WORK ORDER: The expected result is a verbatim repetition of the lines from the start of the entries through the line containing "## Glossary", with the pictures removed.

--- START ---

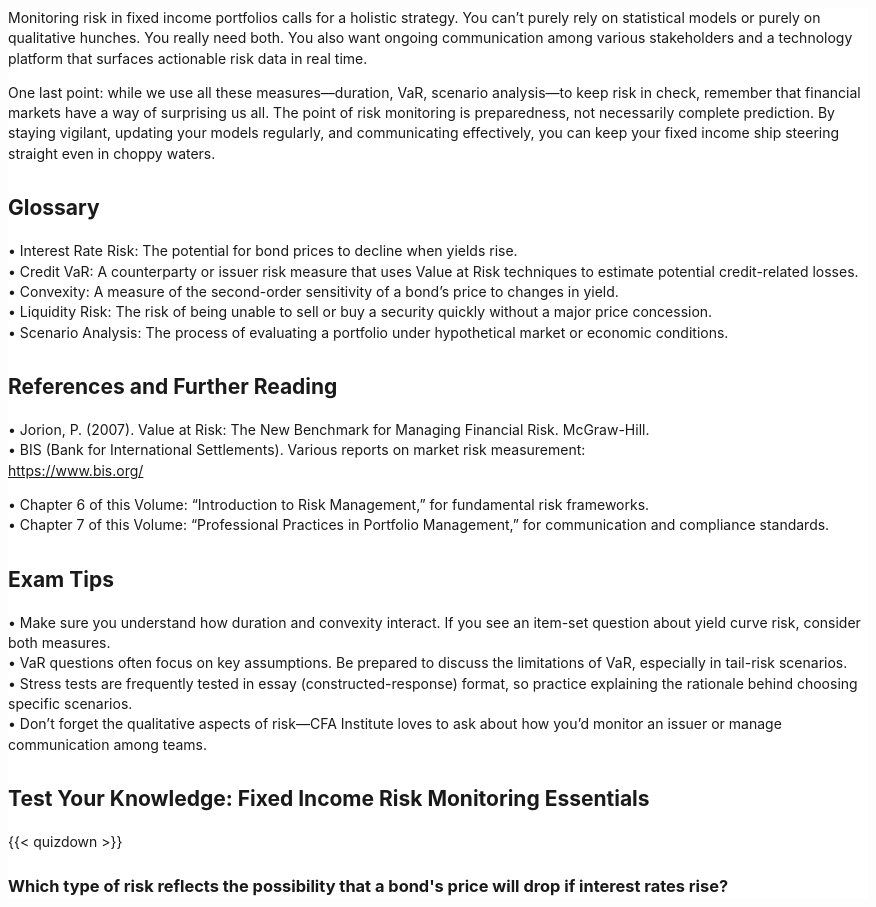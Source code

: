 Monitoring risk in fixed income portfolios calls for a holistic strategy. You can’t purely rely on statistical models or purely on qualitative hunches. You really need both. You also want ongoing communication among various stakeholders and a technology platform that surfaces actionable risk data in real time.

One last point: while we use all these measures—duration, VaR, scenario analysis—to keep risk in check, remember that financial markets have a way of surprising us all. The point of risk monitoring is preparedness, not necessarily complete prediction. By staying vigilant, updating your models regularly, and communicating effectively, you can keep your fixed income ship steering straight even in choppy waters.

## Glossary

• Interest Rate Risk: The potential for bond prices to decline when yields rise.  
• Credit VaR: A counterparty or issuer risk measure that uses Value at Risk techniques to estimate potential credit-related losses.  
• Convexity: A measure of the second-order sensitivity of a bond’s price to changes in yield.  
• Liquidity Risk: The risk of being unable to sell or buy a security quickly without a major price concession.  
• Scenario Analysis: The process of evaluating a portfolio under hypothetical market or economic conditions.  

## References and Further Reading

• Jorion, P. (2007). Value at Risk: The New Benchmark for Managing Financial Risk. McGraw-Hill.  
• BIS (Bank for International Settlements). Various reports on market risk measurement:  
  <https://www.bis.org/>

• Chapter 6 of this Volume: “Introduction to Risk Management,” for fundamental risk frameworks.  
• Chapter 7 of this Volume: “Professional Practices in Portfolio Management,” for communication and compliance standards.

## Exam Tips

• Make sure you understand how duration and convexity interact. If you see an item-set question about yield curve risk, consider both measures.  
• VaR questions often focus on key assumptions. Be prepared to discuss the limitations of VaR, especially in tail-risk scenarios.  
• Stress tests are frequently tested in essay (constructed-response) format, so practice explaining the rationale behind choosing specific scenarios.  
• Don’t forget the qualitative aspects of risk—CFA Institute loves to ask about how you’d monitor an issuer or manage communication among teams.

## Test Your Knowledge: Fixed Income Risk Monitoring Essentials

{{< quizdown >}}

### Which type of risk reflects the possibility that a bond's price will drop if interest rates rise?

--- END ---

WRITTEN REPLY:
Source code

: Monitoring risk in fixed income portfolios calls for a holistic strategy. You can’t purely rely on statistical models or purely on qualitative hunches. You really need both. You also want ongoing communication among various stakeholders and a technology platform that surfaces actionable risk data in real time.

One last point: while we use all these measures—duration, VaR, scenario analysis—to keep risk in check, remember that financial markets have a way of surprising us all. The point of risk monitoring is preparedness, not necessarily complete prediction. By staying vigilant, updating your models regularly, and communicating effectively, you can keep your fixed income ship steering straight even in choppy waters.

## Glossary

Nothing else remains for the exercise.